(Material provided begins)
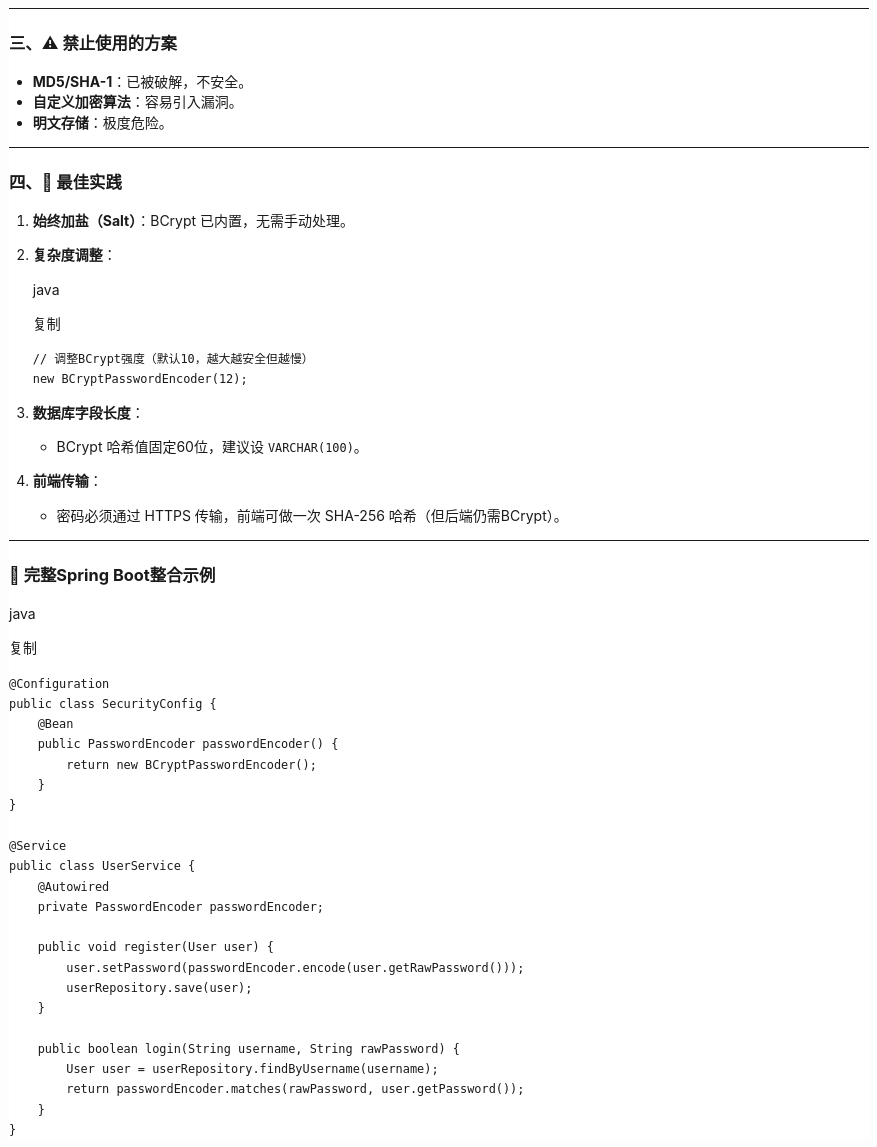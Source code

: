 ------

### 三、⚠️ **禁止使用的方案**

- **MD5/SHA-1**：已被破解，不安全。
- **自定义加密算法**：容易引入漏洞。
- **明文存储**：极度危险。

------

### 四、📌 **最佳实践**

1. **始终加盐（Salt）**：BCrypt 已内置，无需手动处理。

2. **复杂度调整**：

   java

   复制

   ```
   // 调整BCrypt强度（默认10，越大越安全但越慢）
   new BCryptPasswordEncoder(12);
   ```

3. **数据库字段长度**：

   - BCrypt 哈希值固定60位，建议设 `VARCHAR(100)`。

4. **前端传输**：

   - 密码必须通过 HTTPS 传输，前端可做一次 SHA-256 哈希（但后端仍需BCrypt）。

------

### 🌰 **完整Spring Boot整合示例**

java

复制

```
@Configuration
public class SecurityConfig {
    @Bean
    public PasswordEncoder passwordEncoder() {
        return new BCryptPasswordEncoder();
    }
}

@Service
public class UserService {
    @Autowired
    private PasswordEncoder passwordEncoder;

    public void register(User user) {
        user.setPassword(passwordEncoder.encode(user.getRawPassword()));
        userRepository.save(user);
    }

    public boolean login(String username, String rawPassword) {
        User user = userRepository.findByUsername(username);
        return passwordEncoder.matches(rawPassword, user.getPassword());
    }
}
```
(Material provided ends)
(Material provided begins)
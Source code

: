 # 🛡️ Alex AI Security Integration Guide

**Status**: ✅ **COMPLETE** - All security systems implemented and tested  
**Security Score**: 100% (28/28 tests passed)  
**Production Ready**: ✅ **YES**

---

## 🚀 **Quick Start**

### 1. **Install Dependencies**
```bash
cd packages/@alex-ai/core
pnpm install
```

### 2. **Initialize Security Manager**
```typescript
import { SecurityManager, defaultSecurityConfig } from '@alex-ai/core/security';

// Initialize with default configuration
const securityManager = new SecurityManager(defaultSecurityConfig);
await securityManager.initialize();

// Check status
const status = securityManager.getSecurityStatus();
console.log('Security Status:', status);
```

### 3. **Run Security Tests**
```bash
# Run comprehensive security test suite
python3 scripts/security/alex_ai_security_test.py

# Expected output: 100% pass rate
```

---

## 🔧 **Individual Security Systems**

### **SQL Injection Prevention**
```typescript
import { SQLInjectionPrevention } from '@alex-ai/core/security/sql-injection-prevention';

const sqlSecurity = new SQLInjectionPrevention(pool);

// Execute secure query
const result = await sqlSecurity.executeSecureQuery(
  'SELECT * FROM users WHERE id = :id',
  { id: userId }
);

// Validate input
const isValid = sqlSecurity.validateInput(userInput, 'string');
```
(Material provided ends)
Your goal: Report back every line of the entries in which "defaultSecurityConfig" occurs.

Answer for this exercise:
import { SecurityManager, defaultSecurityConfig } from '@alex-ai/core/security';
const securityManager = new SecurityManager(defaultSecurityConfig);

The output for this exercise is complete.